START Dataset

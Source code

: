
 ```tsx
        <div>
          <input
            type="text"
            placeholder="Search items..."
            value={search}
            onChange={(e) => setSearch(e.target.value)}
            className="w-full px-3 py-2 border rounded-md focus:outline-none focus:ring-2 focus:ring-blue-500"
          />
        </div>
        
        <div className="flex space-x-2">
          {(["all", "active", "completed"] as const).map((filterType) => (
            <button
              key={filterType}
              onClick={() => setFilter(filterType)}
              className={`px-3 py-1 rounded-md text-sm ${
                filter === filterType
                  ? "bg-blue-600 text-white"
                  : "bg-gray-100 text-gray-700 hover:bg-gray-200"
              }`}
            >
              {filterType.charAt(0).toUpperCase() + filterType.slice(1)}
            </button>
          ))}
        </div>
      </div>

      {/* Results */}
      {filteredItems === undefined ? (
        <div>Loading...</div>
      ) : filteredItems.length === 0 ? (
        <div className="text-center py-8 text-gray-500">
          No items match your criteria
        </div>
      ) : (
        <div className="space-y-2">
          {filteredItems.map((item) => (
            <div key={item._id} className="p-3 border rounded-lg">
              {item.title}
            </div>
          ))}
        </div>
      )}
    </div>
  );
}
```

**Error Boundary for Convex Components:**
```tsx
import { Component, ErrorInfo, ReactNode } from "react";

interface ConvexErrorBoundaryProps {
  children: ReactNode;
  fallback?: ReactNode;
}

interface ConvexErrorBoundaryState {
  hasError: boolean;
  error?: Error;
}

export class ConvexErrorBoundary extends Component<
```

END Dataset

Problem description → All lines of the data that hold "interface" need to be copied.

Response area →
interface ConvexErrorBoundaryProps {
interface ConvexErrorBoundaryState {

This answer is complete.